EXERCISE OBJECTIVE →
Return the records below exactly as they are written.

DATASET RECORDS →
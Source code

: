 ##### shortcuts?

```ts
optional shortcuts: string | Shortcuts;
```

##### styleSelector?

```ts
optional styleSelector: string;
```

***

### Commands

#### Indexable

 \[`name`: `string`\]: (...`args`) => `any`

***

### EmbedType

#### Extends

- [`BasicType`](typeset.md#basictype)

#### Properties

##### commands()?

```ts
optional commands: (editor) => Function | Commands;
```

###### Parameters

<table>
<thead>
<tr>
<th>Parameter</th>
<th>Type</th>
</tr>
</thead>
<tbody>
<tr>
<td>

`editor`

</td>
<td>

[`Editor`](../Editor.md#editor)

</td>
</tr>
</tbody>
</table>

OUTPUT OF THE TASK →
Source code

: ##### shortcuts?

```ts
optional shortcuts: string | Shortcuts;
```

##### styleSelector?

```ts
optional styleSelector: string;
```

***

### Commands

#### Indexable

 \[`name`: `string`\]: (...`args`) => `any`

***

### EmbedType

#### Extends

- [`BasicType`](typeset.md#basictype)

#### Properties

##### commands()?

```ts
optional commands: (editor) => Function | Commands;
```

###### Parameters

<table>
<thead>
<tr>
<th>Parameter</th>
<th>Type</th>
</tr>
</thead>
<tbody>
<tr>
<td>

`editor`

</td>
<td>

[`Editor`](../Editor.md#editor)

</td>
</tr>
</tbody>
</table>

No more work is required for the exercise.